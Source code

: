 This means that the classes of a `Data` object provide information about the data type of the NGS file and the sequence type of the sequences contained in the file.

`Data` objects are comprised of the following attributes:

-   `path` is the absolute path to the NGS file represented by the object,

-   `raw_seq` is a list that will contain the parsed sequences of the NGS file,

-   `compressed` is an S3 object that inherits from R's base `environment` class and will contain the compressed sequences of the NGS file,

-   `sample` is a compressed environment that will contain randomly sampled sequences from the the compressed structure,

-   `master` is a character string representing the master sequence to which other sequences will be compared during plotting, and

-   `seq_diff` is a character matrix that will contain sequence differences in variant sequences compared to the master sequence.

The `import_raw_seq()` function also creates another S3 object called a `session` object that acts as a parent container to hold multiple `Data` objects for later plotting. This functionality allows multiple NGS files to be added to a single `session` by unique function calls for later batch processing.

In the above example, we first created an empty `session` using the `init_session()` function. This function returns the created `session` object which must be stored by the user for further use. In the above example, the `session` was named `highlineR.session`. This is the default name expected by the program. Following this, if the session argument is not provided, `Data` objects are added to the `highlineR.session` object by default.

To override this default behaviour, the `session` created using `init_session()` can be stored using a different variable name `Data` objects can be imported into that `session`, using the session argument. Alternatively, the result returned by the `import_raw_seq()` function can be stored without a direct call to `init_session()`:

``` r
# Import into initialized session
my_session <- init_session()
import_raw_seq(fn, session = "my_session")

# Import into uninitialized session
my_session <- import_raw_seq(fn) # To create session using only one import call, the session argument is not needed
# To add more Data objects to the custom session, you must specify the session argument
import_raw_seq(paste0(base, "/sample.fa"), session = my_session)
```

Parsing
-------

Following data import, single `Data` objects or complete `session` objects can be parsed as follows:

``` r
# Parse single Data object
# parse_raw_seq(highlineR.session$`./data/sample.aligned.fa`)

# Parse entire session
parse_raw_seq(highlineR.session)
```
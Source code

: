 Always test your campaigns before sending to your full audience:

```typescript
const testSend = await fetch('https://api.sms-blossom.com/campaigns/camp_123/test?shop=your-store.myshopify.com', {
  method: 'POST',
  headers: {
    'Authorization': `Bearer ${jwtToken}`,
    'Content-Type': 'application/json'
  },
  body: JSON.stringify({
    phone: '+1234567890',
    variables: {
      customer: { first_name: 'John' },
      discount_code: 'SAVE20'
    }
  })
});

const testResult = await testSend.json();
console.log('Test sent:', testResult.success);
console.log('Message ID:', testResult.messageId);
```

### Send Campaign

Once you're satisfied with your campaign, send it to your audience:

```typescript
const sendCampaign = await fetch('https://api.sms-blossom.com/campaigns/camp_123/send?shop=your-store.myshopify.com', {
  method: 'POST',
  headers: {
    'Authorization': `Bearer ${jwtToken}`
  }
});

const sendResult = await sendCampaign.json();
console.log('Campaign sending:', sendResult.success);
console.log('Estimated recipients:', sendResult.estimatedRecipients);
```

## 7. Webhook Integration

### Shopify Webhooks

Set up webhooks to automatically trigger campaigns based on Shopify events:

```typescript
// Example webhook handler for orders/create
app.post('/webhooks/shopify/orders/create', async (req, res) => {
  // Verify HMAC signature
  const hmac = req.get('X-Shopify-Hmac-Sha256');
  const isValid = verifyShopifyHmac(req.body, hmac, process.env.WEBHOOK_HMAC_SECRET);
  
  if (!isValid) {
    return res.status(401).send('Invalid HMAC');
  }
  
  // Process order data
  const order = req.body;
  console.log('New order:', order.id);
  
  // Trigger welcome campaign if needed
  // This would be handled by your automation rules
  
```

### THE TASK
Find the line containing "## 7. Webhook Integration" in the material above. Print it and every line after it through the end, exactly and only those.

### WRITTEN RESPONSE
## 7. Webhook Integration

### Shopify Webhooks

Set up webhooks to automatically trigger campaigns based on Shopify events:

```typescript
// Example webhook handler for orders/create
app.post('/webhooks/shopify/orders/create', async (req, res) => {
  // Verify HMAC signature
  const hmac = req.get('X-Shopify-Hmac-Sha256');
  const isValid = verifyShopifyHmac(req.body, hmac, process.env.WEBHOOK_HMAC_SECRET);
  
  if (!isValid) {
    return res.status(401).send('Invalid HMAC');
  }
  
  // Process order data
  const order = req.body;
  console.log('New order:', order.id);
  
  // Trigger welcome campaign if needed
  // This would be handled by your automation rules
  
```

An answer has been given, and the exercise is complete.